[ previous ] [ next ] [ threads ]
 
 From:  SDamron <sdamron at gmail dot com>
 To:  "Don Munyak" <don dot munyak at gmail dot com>
 Cc:  m0n0wall at lists dot m0n0 dot ch
 Subject:  Re: [m0n0wall] dansguardian squid transparent proxy rdr
 Date:  Wed, 27 Dec 2006 12:17:09 -0600
You would need to use a list to block that type of thing.  That is one
of the major reasons that companies make money from selling content
filtering solutions, they spend A LOT of TIME compiling the lists for
blocking, say, All web based email, etc.  If you wanted to block say
something like GMail, you would just block *.gmail.com, or
*.gmail.google.com, or some such thing.

On 12/27/06, Don Munyak <don dot munyak at gmail dot com> wrote:
> ---------- Forwarded message ----------
> From: Lee Sharp <leesharp at hal dash pc dot org>
> Date: Dec 27, 2006 12:13 PM
> Subject: Re: [m0n0wall] dansguardian squid transparent proxy rdr
> To: m0n0wall at lists dot m0n0 dot ch
>
>
> From: "Don Munyak" <don dot munyak at gmail dot com>
>
> > I have implemented a transparent proxy solution which is working
> > flawlessly for http(80).
> > I am hoping someone will help me or direct me to a solution for http(443).
>
> My understanding is that the entire point of SSL is to prevent exactly what
> you are trying to do.  It is secure communication between the ssl server and
> the client.
>                                 Lee
> ---------------------------------------------------------------------
> To unsubscribe, e-mail: m0n0wall dash unsubscribe at lists dot m0n0 dot ch
> For additional commands, e-mail: m0n0wall dash help at lists dot m0n0 dot ch
>
> Lee, I can't disagreed with your point.

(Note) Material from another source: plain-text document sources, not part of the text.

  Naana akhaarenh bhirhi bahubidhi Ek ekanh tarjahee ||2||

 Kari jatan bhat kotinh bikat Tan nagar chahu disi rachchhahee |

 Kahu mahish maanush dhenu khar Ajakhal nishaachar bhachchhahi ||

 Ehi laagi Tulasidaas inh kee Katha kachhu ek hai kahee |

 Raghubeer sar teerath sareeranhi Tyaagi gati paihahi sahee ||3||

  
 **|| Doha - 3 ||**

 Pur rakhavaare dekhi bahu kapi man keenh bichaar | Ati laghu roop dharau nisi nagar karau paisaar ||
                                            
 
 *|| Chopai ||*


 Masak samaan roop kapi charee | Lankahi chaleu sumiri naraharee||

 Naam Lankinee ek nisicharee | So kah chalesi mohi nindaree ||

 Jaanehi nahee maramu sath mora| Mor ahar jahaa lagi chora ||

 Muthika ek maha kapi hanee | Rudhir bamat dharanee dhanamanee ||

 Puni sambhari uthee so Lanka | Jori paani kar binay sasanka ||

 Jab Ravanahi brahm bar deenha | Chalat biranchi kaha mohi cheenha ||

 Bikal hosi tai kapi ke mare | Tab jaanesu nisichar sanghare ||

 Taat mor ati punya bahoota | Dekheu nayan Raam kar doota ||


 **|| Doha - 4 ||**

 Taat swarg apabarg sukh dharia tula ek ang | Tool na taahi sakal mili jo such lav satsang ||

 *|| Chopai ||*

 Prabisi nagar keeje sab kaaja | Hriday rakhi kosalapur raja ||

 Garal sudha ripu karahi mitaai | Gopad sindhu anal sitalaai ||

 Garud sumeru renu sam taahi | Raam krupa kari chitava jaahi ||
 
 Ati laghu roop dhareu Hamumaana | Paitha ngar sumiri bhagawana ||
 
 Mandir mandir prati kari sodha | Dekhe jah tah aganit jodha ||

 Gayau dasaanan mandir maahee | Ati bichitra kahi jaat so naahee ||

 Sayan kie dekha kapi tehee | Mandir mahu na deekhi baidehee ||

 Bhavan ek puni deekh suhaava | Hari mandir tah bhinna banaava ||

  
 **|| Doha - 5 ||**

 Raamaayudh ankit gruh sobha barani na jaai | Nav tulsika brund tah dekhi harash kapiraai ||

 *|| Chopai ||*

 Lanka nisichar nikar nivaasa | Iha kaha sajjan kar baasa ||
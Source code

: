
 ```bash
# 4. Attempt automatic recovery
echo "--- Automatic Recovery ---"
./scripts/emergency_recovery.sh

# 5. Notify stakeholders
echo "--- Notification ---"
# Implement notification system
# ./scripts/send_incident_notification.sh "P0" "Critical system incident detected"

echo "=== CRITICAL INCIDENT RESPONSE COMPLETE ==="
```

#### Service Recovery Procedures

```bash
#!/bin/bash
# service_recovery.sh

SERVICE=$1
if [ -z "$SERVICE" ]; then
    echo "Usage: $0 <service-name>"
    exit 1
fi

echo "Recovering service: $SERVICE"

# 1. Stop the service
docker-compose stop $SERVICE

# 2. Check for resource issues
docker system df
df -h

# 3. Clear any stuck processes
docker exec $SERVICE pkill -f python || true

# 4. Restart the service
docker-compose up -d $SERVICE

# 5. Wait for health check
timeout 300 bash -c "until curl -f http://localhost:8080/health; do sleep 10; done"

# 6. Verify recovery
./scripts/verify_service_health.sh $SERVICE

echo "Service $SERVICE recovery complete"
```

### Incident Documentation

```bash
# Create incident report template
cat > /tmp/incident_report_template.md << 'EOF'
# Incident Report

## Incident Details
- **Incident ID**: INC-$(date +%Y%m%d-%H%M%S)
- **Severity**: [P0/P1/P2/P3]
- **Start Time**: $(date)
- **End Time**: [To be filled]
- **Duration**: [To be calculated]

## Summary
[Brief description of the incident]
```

I am still pretty new to the
> whole content filtering with squid thing.
>
> Granted, SSL is typically used for ecommerce and for the endusers
> protection. However, the scenario's I was addressing are for example:
>
> -the employee trying to access their bank account during work hours.
> -the employee trying to access a web based external email account via https.
> the potential for an employee requesting a page via https, like ebay,
> and which has the 'ebayobjects' bots for tracking useage.
>
> Now I have no real issue with accessing a bank account. It was the
> only example I could think of quickly. These are just thoughts in my
> head..you know, the 'hmmm'  or what-if stuff. I suppose I could be
> making a simple solution too complex.
>
> Regards
>
> ~Don
>
> ---------------------------------------------------------------------
> To unsubscribe, e-mail: m0n0wall dash unsubscribe at lists dot m0n0 dot ch
> For additional commands, e-mail: m0n0wall dash help at lists dot m0n0 dot ch
>
>


-- 
-------------------------------
A fight to the death between zombies has a few inherent problems.